First, as Landaburu himself says, the EU must stop fooling itself that political stability is sustainable under reactionary and authoritarian regimes. For Europe to support corrupt systems under the pretext of fighting a war against fundamentalist or terrorist movements whose credibility is in any case often questionable, is utterly unacceptable. Any assistance now offered to Arab states must always have democratic conditionality, something which the signatories of the Barcelona Declaration have already explicitly agreed to. Far from being a case of interfering in internal affairs, this is about promoting the fact that democracy is a basic right in any civilised nation. The EU must stop sacrificing its core values just in the name of keeping the peace.
The EU must also stop prioritising technical and economic co-operation over the promotion of democracy. To overcome the region’s political problems, the UfM aimed to reproduce the sense of European co-operation created after World War II by the European Coal and Steel Community (ECSC). The ECSC grouped democratic governments that were making a concerted effort to close the lid on a dark period of European history, and their institutions guaranteed this aim. But when autocrats have absolute control over the institutions in some Mediterranean states, this sort of concept simply doesn’t work. Any future technical and economic projects with these nations should therefore not simply overlook their political status but must incorporate actions to strengthen democracy.
As to general economic relations, the EU must be aware that Euro-Mediterranean prosperity relies on co-operation between the EU and its Arab partners, and between the partner countries themselves. Foreign investors are put off by the insularity of Mediterranean countries’ markets, so South-South Co-operation, along with the resolution of conflicts that currently plague the region is going to be of the utmost importance.
Yet any relationship that the EU may try to build with the Arab world cannot be based purely on the freer movement of capital and goods. Limiting the free movement of people between supposed ‘partner countries’ is at best narrow-minded. Circular migration, family reunification and the more lenient granting of visas for, say, students and business people should make the EU more accessible to the whole Mediterranean region. The EU’s member states must work towards much more consistent immigration policies, for its current hostility is indeed “humiliating” for its Mediterranean neighbours.
The dynamism and social maturity shown by Arab civil society in some countries should be accompanied by much more substantial support from the EU. One of the great innovations of the Barcelona Process was its emphasis on strengthening civil society in the EMP, but the UfM has fallen short where this is concerned. Civil society, or ‘voices from the street’, should be considered to be as integral to relationships with partner countries as state institutions. As Landaburu also argues, the “newly-voiced aspirations” of the Arab people must be heard.

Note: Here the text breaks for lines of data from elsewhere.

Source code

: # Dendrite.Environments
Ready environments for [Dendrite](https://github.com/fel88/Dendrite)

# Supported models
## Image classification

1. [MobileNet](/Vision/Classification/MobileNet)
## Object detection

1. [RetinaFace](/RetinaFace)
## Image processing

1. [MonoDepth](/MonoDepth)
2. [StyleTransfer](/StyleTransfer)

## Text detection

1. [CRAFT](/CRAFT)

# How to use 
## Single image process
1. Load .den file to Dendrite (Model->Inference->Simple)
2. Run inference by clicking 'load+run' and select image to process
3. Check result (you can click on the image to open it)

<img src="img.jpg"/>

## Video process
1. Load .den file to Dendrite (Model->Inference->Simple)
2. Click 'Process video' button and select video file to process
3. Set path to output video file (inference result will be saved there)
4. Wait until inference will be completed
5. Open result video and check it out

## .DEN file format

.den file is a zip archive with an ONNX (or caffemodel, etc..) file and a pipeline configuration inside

Finally, Islamaphobia is nothing but a hindrance to peaceful dialogue with partner countries. The Arab spring has showcased the vitality of Arab public opinion, demonstrating unequivocally that religion has no relevance to the rejection of autocratic regimes. Islam is a religion of diversity, and is clearly compatible with democratic governance. Saint-Exupéry wisely said, "If you differ from me, far from hurting me, you enrich me."